***** Information supplied
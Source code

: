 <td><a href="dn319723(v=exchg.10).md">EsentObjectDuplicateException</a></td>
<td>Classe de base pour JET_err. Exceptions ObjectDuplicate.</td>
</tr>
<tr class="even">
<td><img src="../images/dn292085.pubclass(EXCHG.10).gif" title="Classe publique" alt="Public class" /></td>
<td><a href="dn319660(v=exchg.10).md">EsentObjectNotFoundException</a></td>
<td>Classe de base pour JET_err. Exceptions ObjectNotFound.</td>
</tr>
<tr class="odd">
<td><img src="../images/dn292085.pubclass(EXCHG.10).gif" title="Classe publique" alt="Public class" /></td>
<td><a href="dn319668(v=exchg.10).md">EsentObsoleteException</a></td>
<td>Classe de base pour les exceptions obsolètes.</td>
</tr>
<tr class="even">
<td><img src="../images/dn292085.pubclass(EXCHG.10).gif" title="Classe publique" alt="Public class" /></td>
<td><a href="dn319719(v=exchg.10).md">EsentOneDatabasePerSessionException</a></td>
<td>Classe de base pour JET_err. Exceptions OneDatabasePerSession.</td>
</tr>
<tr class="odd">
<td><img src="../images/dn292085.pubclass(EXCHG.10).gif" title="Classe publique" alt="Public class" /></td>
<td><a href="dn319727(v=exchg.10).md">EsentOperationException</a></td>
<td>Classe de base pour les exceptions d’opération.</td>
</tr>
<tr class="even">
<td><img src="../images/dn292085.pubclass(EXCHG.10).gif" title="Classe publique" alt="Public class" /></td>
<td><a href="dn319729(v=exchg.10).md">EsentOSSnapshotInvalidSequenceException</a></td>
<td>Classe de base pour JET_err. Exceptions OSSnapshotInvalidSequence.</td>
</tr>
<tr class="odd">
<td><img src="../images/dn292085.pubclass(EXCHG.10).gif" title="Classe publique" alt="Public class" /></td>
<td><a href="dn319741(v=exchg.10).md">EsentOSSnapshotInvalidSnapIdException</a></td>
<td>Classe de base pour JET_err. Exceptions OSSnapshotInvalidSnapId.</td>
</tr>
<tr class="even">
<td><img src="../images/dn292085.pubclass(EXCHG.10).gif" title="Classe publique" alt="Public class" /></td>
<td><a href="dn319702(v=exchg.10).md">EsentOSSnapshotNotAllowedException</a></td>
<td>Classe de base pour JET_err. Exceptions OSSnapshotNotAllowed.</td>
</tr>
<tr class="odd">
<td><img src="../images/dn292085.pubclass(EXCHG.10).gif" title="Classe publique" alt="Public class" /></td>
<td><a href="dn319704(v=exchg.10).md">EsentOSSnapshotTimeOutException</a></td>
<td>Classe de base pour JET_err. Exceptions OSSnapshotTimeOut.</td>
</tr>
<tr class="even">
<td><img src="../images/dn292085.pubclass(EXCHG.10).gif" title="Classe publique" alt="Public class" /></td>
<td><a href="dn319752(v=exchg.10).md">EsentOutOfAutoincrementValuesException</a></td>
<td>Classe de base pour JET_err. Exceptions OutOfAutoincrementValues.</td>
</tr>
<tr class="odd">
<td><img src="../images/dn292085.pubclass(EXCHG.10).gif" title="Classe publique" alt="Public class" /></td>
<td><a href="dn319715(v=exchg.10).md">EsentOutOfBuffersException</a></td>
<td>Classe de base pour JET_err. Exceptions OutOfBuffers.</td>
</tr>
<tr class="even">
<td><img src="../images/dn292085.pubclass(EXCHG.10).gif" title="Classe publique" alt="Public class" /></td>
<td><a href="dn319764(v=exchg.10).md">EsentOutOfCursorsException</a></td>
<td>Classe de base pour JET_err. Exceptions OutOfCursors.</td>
**********
Pick out the lines above that hold the string "pour" and show them.

<td>Classe de base pour JET_err. Exceptions ObjectDuplicate.</td>
<td>Classe de base pour JET_err. Exceptions ObjectNotFound.</td>
<td>Classe de base pour les exceptions obsolètes.</td>
<td>Classe de base pour JET_err. Exceptions OneDatabasePerSession.</td>
<td>Classe de base pour les exceptions d’opération.</td>
<td>Classe de base pour JET_err. Exceptions OSSnapshotInvalidSequence.</td>
<td>Classe de base pour JET_err. Exceptions OSSnapshotInvalidSnapId.</td>
<td>Classe de base pour JET_err. Exceptions OSSnapshotNotAllowed.</td>
<td>Classe de base pour JET_err. Exceptions OSSnapshotTimeOut.</td>
<td>Classe de base pour JET_err. Exceptions OutOfAutoincrementValues.</td>
<td>Classe de base pour JET_err. Exceptions OutOfBuffers.</td>
<td>Classe de base pour JET_err. Exceptions OutOfCursors.</td>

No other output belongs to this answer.